Different pathogenicity of encephalitic togaviruses in organotypic cultures of spinal cord slices.

The pathogenicity of two encephalitic Togaviruses, Sindbis virus (SV), an alphavirus, and West Nile virus (WNV), a flavivirus, was studied in organotypic cultures of fetal mouse spinal cord slices grown in roller tubes. After about 3 weeks in vitro, during which time the cultures became abundantly myelinated, they were infected either by 5 X 10(5) PFU SV or by 5 X 10(6) PFU WNV per culture.

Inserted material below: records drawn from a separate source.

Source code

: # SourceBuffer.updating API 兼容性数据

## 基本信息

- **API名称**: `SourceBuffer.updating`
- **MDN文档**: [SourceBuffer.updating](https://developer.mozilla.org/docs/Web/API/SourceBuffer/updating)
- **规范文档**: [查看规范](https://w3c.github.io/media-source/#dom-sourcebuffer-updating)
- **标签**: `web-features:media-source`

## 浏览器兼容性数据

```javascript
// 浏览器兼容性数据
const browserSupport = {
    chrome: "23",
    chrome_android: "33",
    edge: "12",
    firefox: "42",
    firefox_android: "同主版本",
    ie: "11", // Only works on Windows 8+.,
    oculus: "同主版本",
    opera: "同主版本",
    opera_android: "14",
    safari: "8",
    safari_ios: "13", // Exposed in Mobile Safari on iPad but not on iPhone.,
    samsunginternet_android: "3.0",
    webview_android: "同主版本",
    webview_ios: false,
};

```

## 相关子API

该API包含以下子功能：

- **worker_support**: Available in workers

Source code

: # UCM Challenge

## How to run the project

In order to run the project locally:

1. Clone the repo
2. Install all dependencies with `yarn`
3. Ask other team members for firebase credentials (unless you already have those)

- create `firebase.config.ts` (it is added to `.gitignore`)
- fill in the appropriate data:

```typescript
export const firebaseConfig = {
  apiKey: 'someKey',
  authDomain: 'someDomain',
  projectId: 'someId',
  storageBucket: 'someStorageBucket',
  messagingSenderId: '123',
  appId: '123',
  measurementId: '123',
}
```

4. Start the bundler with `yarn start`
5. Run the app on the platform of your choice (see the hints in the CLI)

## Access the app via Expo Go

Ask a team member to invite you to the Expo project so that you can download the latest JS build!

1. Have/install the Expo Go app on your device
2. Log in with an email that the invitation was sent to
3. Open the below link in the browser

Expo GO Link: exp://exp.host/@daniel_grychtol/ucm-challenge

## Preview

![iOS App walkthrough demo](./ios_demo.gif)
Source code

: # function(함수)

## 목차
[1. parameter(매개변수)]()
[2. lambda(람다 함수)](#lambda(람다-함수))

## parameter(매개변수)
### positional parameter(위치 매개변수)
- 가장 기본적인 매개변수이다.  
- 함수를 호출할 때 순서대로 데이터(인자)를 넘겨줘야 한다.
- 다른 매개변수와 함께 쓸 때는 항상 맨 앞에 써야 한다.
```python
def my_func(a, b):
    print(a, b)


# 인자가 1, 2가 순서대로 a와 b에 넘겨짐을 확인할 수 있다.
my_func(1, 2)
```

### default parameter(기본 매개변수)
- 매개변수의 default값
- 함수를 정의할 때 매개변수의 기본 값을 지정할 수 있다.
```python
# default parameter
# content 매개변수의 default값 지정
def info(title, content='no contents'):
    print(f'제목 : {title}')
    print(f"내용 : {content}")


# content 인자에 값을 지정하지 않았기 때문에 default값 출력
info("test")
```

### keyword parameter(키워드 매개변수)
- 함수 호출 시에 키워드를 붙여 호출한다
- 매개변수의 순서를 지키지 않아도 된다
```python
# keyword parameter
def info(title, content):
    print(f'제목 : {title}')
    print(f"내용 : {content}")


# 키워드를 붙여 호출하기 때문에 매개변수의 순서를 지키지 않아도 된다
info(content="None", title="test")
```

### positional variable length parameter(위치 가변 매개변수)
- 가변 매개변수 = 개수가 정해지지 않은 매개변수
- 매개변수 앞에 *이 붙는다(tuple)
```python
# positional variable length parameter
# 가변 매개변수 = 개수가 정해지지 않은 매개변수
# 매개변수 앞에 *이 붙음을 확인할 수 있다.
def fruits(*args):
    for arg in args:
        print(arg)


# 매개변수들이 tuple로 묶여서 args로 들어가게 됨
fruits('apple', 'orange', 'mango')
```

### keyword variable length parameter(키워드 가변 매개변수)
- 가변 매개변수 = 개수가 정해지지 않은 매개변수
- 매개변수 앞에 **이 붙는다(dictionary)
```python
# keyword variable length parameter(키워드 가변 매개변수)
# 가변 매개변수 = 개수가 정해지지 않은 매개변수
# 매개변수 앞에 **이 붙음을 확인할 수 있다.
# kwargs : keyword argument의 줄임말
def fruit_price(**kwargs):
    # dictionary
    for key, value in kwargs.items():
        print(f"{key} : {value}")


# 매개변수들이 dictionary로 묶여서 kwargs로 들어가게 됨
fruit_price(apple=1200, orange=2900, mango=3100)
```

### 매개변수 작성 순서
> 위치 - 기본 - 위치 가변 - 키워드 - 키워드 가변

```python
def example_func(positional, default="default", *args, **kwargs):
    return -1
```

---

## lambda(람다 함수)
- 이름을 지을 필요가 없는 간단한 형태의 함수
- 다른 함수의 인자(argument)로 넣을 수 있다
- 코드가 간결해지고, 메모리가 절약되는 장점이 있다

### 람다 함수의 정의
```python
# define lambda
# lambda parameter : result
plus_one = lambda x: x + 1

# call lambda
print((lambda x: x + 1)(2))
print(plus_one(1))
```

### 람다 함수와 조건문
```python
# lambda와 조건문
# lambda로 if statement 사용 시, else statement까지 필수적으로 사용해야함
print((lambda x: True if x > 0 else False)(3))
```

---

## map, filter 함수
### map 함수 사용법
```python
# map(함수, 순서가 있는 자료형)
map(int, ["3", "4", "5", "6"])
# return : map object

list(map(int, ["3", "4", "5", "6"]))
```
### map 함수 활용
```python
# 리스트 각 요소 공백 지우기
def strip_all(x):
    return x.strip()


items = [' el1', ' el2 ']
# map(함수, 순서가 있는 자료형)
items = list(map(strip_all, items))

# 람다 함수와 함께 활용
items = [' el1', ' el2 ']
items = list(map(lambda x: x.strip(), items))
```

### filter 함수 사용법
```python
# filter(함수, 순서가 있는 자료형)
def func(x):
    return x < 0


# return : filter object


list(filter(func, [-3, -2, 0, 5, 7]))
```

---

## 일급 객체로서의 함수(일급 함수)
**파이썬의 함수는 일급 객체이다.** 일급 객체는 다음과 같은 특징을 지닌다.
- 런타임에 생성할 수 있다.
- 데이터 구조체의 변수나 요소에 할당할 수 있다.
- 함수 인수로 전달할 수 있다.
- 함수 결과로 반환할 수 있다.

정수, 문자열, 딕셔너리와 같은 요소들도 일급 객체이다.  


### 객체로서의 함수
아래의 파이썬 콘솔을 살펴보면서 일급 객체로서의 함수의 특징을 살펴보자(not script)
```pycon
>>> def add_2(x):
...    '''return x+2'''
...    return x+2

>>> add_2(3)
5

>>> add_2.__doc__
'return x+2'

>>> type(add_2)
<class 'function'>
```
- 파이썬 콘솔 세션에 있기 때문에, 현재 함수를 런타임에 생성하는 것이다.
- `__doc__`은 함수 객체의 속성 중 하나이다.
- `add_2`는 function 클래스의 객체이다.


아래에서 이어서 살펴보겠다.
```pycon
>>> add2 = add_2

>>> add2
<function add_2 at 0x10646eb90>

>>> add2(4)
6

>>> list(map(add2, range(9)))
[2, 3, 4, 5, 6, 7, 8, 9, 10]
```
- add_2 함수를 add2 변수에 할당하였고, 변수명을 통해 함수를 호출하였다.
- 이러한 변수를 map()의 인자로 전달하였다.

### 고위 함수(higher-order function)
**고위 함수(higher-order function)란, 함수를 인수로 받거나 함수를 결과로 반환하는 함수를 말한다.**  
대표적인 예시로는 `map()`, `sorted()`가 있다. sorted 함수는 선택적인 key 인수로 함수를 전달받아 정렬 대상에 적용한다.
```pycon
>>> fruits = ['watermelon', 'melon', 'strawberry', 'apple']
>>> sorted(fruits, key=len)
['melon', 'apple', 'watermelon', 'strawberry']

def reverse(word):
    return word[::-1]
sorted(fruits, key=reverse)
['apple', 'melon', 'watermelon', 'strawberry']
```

The viruses caused different patterns of cytopathogenicity: SV induced severe cytotoxicity in all glia cells and neurons with concomitant demyelination within 48 hr. In contrast, WNV, even 4 days after infection, caused only mild cytopathic effects mainly to neurons and astrocytes and a slight degree of damage to the myelin sheath. A most remarkable finding was the entrapment of WNV particles in the interperiod lines of the myelin sheaths. Treatment of cultures with mouse alpha and beta interferon prior to their infection with either virus protected the cultures from any viral damage. Long-term exposure of non-infected control organotypic cultures of fetal spinal cord slices to mouse interferons had no significant effect on neuronal and glial differentiation, and myelin formation.